Requirement: Where the records below show a line containing "Actually project is", start copying; end with the line containing "- When I started", and copy it too.

**** Data for analysis

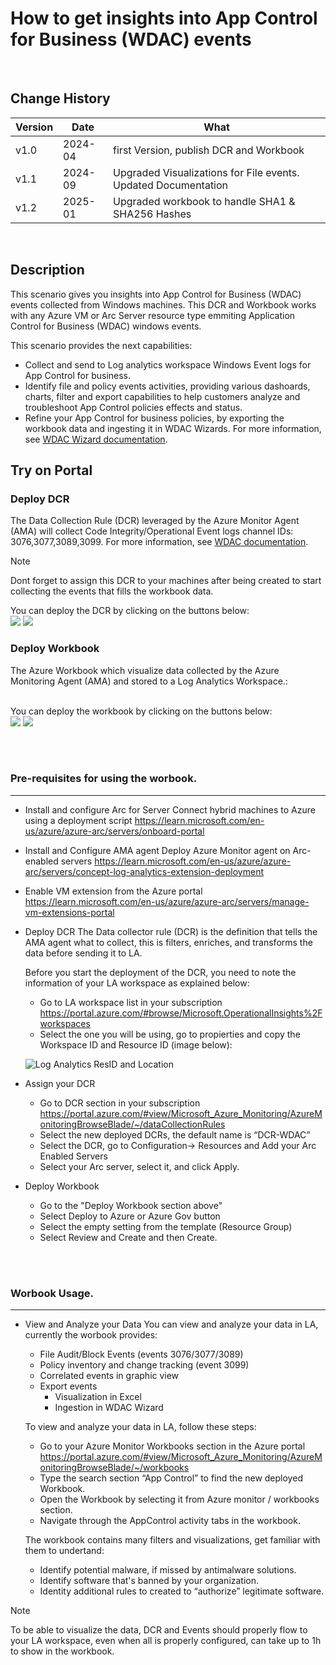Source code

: # How to get insights into App Control for Business (WDAC) events
<br />

## Change History

| Version | Date  | What |
| ------------- |-----| -----|
| v1.0|2024-04| first Version, publish DCR and Workbook |
| v1.1|2024-09| Upgraded Visualizations for File events. Updated Documentation|
| v1.2|2025-01| Upgraded workbook to handle SHA1 & SHA256 Hashes|

<br />

## Description
This scenario gives you insights into App Control for Business (WDAC) events collected from Windows machines. 
This DCR and Workbook works with any Azure VM or Arc Server resource type emmiting Application Control for Business (WDAC) windows events.

This scenario provides the next capabilities:
- Collect and send to Log analytics workspace Windows Event logs for App Control for business.
- Identify file and policy events activities, providing various dashoards, charts, filter and export capabilities to help customers analyze and troubleshoot App Control policies effects and status.
- Refine your App Control for business policies, by exporting the workbook data and ingesting it in WDAC Wizards. For more information, see [WDAC Wizard documentation](https://learn.microsoft.com/en-us/windows/security/application-security/application-control/windows-defender-application-control/design/wdac-wizard).

## Try on Portal
### Deploy DCR

The Data Collection Rule (DCR) leveraged by the Azure Monitor Agent (AMA) will collect Code Integrity/Operational Event logs channel IDs: 3076,3077,3089,3099. For more information, see [WDAC documentation](https://learn.microsoft.com/en-us/windows/security/application-security/application-control/windows-defender-application-control/operations/event-id-explanations#wdac-block-events-for-executables-dlls-and-drivers).

> [!NOTE]
> Dont forget to assign this DCR to your machines after being created to start collecting the events that fills the workbook data.

You can deploy the DCR by clicking on the buttons below:<br />
<a 
href="https://portal.azure.com/#create/Microsoft.Template/uri/https%3A%2F%2Fraw.githubusercontent.com%2Fmicrosoft%2FAzureMonitorCommunity%2Fmaster%2FScenarios%2FHow%2520to%2520get%2520insights%2520into%2520App%2520Control%2520(WDAC)%2520events%2FDCR-WDAC.json" target="_blank"><img src="https://aka.ms/deploytoazurebutton"/></a>
<a href="https://portal.azure.com/#create/Microsoft.Template/uri/https%3A%2F%2Fraw.githubusercontent.com%2Fmicrosoft%2FAzureMonitorCommunity%2Fmaster%2FScenarios%2FHow%2520to%2520get%2520insights%2520into%2520App%2520Control%2520(WDAC)%2520events%2FDCR-WDAC.json" target="_blank"><img src="https://aka.ms/deploytoazuregovbutton"/></a>

### Deploy Workbook

The Azure Workbook which visualize data collected by the Azure Monitoring Agent (AMA) and stored to a Log Analytics Workspace.:<br />

<br />
You can deploy the workbook by clicking on the buttons below:<br />
<a href="https://portal.azure.com/#create/Microsoft.Template/uri/https%3A%2F%2Fraw.githubusercontent.com%2Fmicrosoft%2FAzureMonitorCommunity%2Fmaster%2FScenarios%2FHow%2520to%2520get%2520insights%2520into%2520App%2520Control%2520(WDAC)%2520events%2Fworkbook.json" target="_blank"><img src="https://aka.ms/deploytoazurebutton"/></a>
<a href="https://portal.azure.com/#create/Microsoft.Template/uri/https%3A%2F%2Fraw.githubusercontent.com%2Fmicrosoft%2FAzureMonitorCommunity%2Fmaster%2FScenarios%2FHow%2520to%2520get%2520insights%2520into%2520App%2520Control%2520(WDAC)%2520events%2Fworkbook.json" target="_blank"><img src="https://aka.ms/deploytoazuregovbutton"/></a>

<br /><br />
### Pre-requisites for using the worbook.
** **
- Install and configure Arc for Server
  Connect hybrid machines to Azure using a deployment script
  https://learn.microsoft.com/en-us/azure/azure-arc/servers/onboard-portal
  
- Install and Configure AMA agent
  Deploy Azure Monitor agent on Arc-enabled servers
  https://learn.microsoft.com/en-us/azure/azure-arc/servers/concept-log-analytics-extension-deployment
  
- Enable VM extension from the Azure portal
  https://learn.microsoft.com/en-us/azure/azure-arc/servers/manage-vm-extensions-portal
  
- Deploy DCR
  The Data collector rule (DCR) is the definition that tells the AMA agent what to collect, this is filters, enriches, and transforms the data before sending it to LA.

  Before you start the deployment of the DCR, you need to note the information of your LA workspace as explained below:
    - Go to LA workspace list in your subscription https://portal.azure.com/#browse/Microsoft.OperationalInsights%2Fworkspaces
    - Select the one you will be using, go to propierties and copy the Workspace ID and Resource ID (image below):
  
    ![Log Analytics ResID and Location](./picture/LogAnalytics.png)

- Assign your DCR
    - Go to DCR section in your subscription https://portal.azure.com/#view/Microsoft_Azure_Monitoring/AzureMonitoringBrowseBlade/~/dataCollectionRules
    - Select the new deployed DCRs, the default name is “DCR-WDAC”
    - Select the DCR, go to Configuration-> Resources and Add your Arc Enabled Servers
    - Select your Arc server, select it, and click Apply. 

- Deploy Workbook
    - Go to the "Deploy Workbook section above"
    - Select Deploy to Azure or Azure Gov button
    - Select the empty setting from the template (Resource Group)
    - Select Review and Create and then Create.

<br /><br />
### Worbook Usage.
** **
- View and Analyze your Data
  You can view and analyze your data in LA, currently the worbook provides:
  - File Audit/Block Events (events 3076/3077/3089)
  - Policy inventory and change tracking (event 3099)
  - Correlated events in graphic view
  - Export events
      - Visualization in Excel
      - Ingestion in WDAC Wizard
  
  To view and analyze your data in LA, follow these steps:
  - Go to your Azure Monitor Workbooks section in the Azure portal
    https://portal.azure.com/#view/Microsoft_Azure_Monitoring/AzureMonitoringBrowseBlade/~/workbooks
  - Type the search section “App Control” to find the new deployed Workbook.
  - Open the Workbook by selecting it from Azure monitor / workbooks section.
  - Navigate through the AppControl activity tabs in the workbook.

  The workbook contains many filters and visualizations, get familiar with them to undertand:
  - Identify potential malware, if missed by antimalware solutions.
  - Identify software that's banned by your organization.
  - Identity additional rules to created to “authorize” legitimate software.
    
> [!NOTE]
> To be able to visualize the data, DCR and Events should properly flow to your LA workspace, even when all is properly configured, can take up to 1h to show in the workbook.

<br /><br />
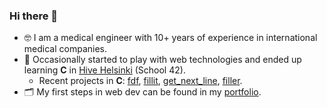 ### Hi there 👋

- 🤓 I am a medical engineer with 10+ years of experience in international medical companies.
- &#128029; Occasionally started to play with web technologies and ended up learning **C** in [Hive Helsinki](https://www.hive.fi/en/) (School 42).
  - Recent projects in **C**: 
  [fdf](https://github.com/AntonKilk/fdf), 
  [fillit](https://github.com/AntonKilk/fillit), 
  [get_next_line](https://github.com/AntonKilk/gnl), 
  [filler](https://github.com/AntonKilk/filler).
- &#128450; My first steps in web dev can be found in my [portfolio](https://github.com/AntonKilk/portfolio).

<!--
**AntonKilk/AntonKilk** is a ✨ _special_ ✨ repository because its `README.md` (this file) appears on your GitHub profile.

Here are some ideas to get you started:

- 🔭 I’m currently working on ...
- 🌱 I’m currently learning ...
- 👯 I’m looking to collaborate on ...
- 🤔 I’m looking for help with ...
- 💬 Ask me about ...
- 📫 How to reach me: ...
- 😄 Pronouns: ...
- ⚡ Fun fact: ...
-->
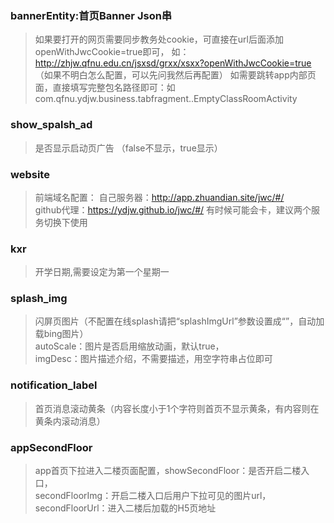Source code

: 

###  bannerEntity:首页Banner Json串

>   如果要打开的网页需要同步教务处cookie，可直接在url后面添加openWithJwcCookie=true即可，
    如：http://zhjw.qfnu.edu.cn/jsxsd/grxx/xsxx?openWithJwcCookie=true  
  （如果不明白怎么配置，可以先问我然后再配置）
   如需要跳转app内部页面，直接填写完整包名路径即可：如 com.qfnu.ydjw.business.tabfragment..EmptyClassRoomActivity


### show_spalsh_ad

>   是否显示启动页广告 （false不显示，true显示）


### website

>   前端域名配置： 自己服务器：http://app.zhuandian.site/jwc/#/  
     github代理：https://ydjw.github.io/jwc/#/ 有时候可能会卡，建议两个服务切换下使用

### kxr

> 开学日期,需要设定为第一个星期一


###  splash_img

> 闪屏页图片（不配置在线splash请把“splashImgUrl”参数设置成“”，自动加载bing图片）  
 autoScale：图片是否启用缩放动画，默认true，  
imgDesc：图片描述介绍，不需要描述，用空字符串占位即可



###  notification_label
> 首页消息滚动黄条（内容长度小于1个字符则首页不显示黄条，有内容则在黄条内滚动消息）


### appSecondFloor

> app首页下拉进入二楼页面配置，showSecondFloor：是否开启二楼入口，  
 secondFloorImg：开启二楼入口后用户下拉可见的图片url，  
 secondFloorUrl：进入二楼后加载的H5页地址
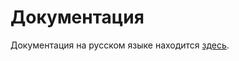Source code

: Документация
============

Документация на русском языке находится [здесь](/cocaine/cocaine-docs-ru/wiki).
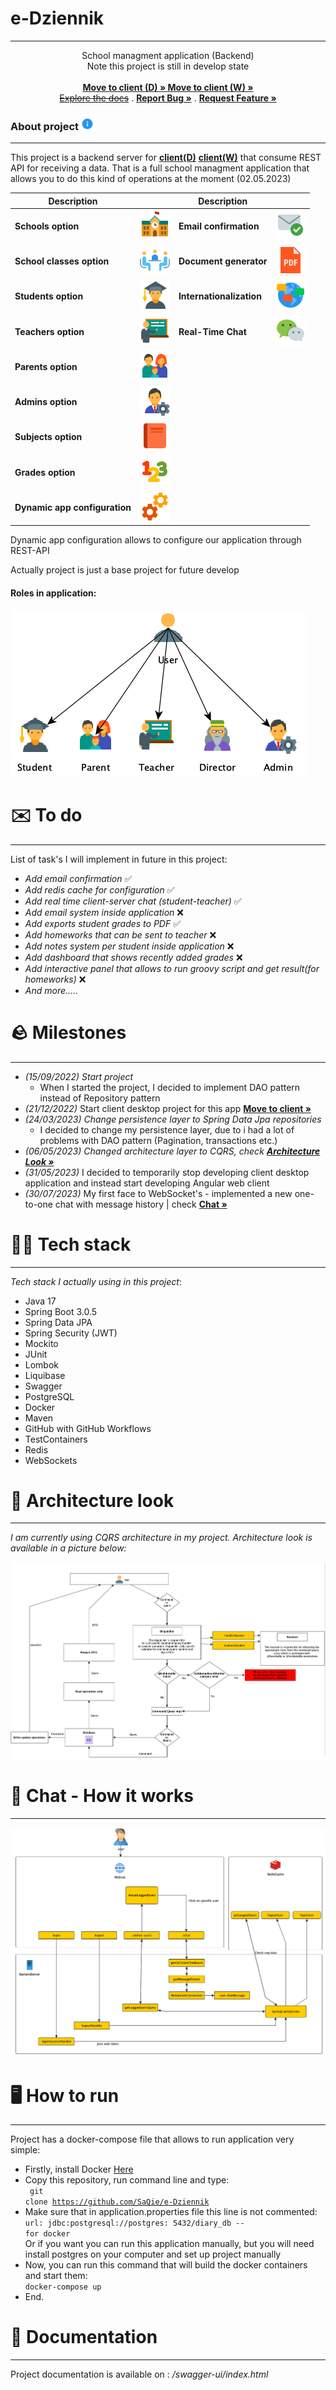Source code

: # e-Dziennik

_____________


<p align="center">
    School managment application (Backend)
    <br/>
    Note this project is still in develop state
    <br/>
    <br/>
    <a href="https://github.com/SaQie/e-Dziennik-desktop"><strong>Move to client (D) » </strong></a>     <a href="https://github.com/SaQie/"><strong>Move to client (W) »</strong></a>
    <br/>
    <a href="https://github.com/SaQie/e-Dziennik/issues"><strike>Explore the docs</strike></a>
    .
    <a href="https://github.com/SaQie/e-Dziennik/issues"><strong>Report Bug »</strong></a>
    .
    <a href="https://github.com/SaQie/e-Dziennik/issues"><strong>Request Feature » </strong></a>
  </p>


<div>
    <h3>About project <img src="images/Info.png" width="20"></h3>
</div>

_____________

<div>
    This project is a backend server for <a href="https://github.com/SaQie/e-Dziennik-desktop"><b>client(D)</b></a> <a href="https://github.com/SaQie/"><b>client(W)</b></a> that consume REST API for receiving a data. That is a full school managment application that allows you to do this kind of operations at the moment (02.05.2023)

</div>

| Description                   |                                            | Description              |                                       |
|-------------------------------|--------------------------------------------|--------------------------|---------------------------------------|
| **Schools option**            | ![#00d1a0](images/School_Building.png)     | **Email confirmation**   | ![#00d1a0](images/Received.png)       |
| **School classes option**     | ![#00d1a0](images/Meeting_Room.png)        | **Document generator**   | ![#00d1a0](images/PDF.png)            |
| **Students option**           | ![#00d1a0](images/Student_Male.png)        | **Internationalization** | ![#00d1a0](images/Language_Skill.png) |
| **Teachers option**           | ![#00d1a0](images/Teacher.png)             | **Real-Time Chat**       | ![#00d1a0](images/WeChat.png)         |
| **Parents option**            | ![#00d1a0](images/Family.png)              |                          |                                       |
| **Admins option**             | ![#00d1a0](images/Admin_Settings_Male.png) |                          |                                       |
| **Subjects option**           | ![#00d1a0](images/Read.png)                |                          |                                       |
| **Grades option**             | ![#00d1a0](images/Numbers.png)             |                          |                                       |
| **Dynamic app configuration** | ![#FC0000](images/Services.png)            |                          |                                       |

<div>Dynamic app configuration allows to configure our application through REST-API</div>

Actually project is just a base project for future develop

#### Roles in application:

![#FC0000](images/roles.png)

# ✉️ To do

_________

List of task's I will implement in future in this project:

* *Add email confirmation* ✅
* *Add redis cache for configuration* ✅
* *Add real time client-server chat (student-teacher)* ✅
* *Add email system inside application* ❌
* *Add exports student grades to PDF* ✅
* *Add homeworks that can be sent to teacher* ❌
* *Add notes system per student inside application* ❌
* *Add dashboard that shows recently added grades* ❌
* *Add interactive panel that allows to run groovy script and get result(for homeworks)* ❌
* *And more.....*

# 🪨 Milestones
___

- *(15/09/2022) Start project*
  - When I started the project, I decided to implement DAO pattern instead of Repository pattern
- *(21/12/2022)* Start client desktop project for this app     <a href="https://github.com/SaQie/e-Dziennik-desktop"><strong>Move to client »</strong></a>
- *(24/03/2023) Change persistence layer to Spring Data Jpa repositories*
  - I decided to change my persistence layer, due to i had a lot of problems with DAO pattern (Pagination, transactions etc.)
- *(06/05/2023) Changed architecture layer to CQRS, check <strong>[Architecture Look »](#-architecture-look)</strong>*
- *(31/05/2023)* I decided to temporarily stop developing client desktop application and instead start developing Angular web client 
- *(30/07/2023)* My first face to WebSocket's - implemented a new one-to-one chat with message history | check <strong>[Chat »](#-chat---how-it-works)</strong>

# 👨‍💻 Tech stack

_____

*Tech stack I actually using in this project*:

* Java 17
* Spring Boot 3.0.5
* Spring Data JPA
* Spring Security (JWT)
* Mockito
* JUnit
* Lombok
* Liquibase
* Swagger
* PostgreSQL
* Docker
* Maven
* GitHub with GitHub Workflows
* TestContainers
* Redis
* WebSockets

# 🗾 Architecture look
___

*I am currently using CQRS architecture in my project.*
*Architecture look is available in a picture below:*

![#FC0000](images/CQRS_architecture.png)

# 💬 Chat - How it works
___

![#FC0000](images/one-to-one-chat.png)

#  🖥️ How to run

_____
Project has a docker-compose file that allows to run application very simple:

* Firstly, install Docker <a href="https://docs.docker.com/desktop/install/windows-install/">Here</a>
* Copy this repository, run command line and type: <br> <code> git clone https://github.com/SaQie/e-Dziennik </code>
* Make sure that in application.properties file this line is not commented: <br><code>url: jdbc:postgresql://postgres:
  5432/diary_db -- for docker</code>
  <br> Or if you want you can run this application manually, but you will need install postgres on your computer and set
  up project manually
* Now, you can run this command that will build the docker containers and start them:
  <br> <code>docker-compose up</code>
* End.

# 📄 Documentation

____

Project documentation is available on : */swagger-ui/index.html*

********

Written response:
Actually project is just a base project for future develop

#### Roles in application:

![#FC0000](images/roles.png)

# ✉️ To do

_________

List of task's I will implement in future in this project:

* *Add email confirmation* ✅
* *Add redis cache for configuration* ✅
* *Add real time client-server chat (student-teacher)* ✅
* *Add email system inside application* ❌
* *Add exports student grades to PDF* ✅
* *Add homeworks that can be sent to teacher* ❌
* *Add notes system per student inside application* ❌
* *Add dashboard that shows recently added grades* ❌
* *Add interactive panel that allows to run groovy script and get result(for homeworks)* ❌
* *And more.....*

# 🪨 Milestones
___

- *(15/09/2022) Start project*
  - When I started the project, I decided to implement DAO pattern instead of Repository pattern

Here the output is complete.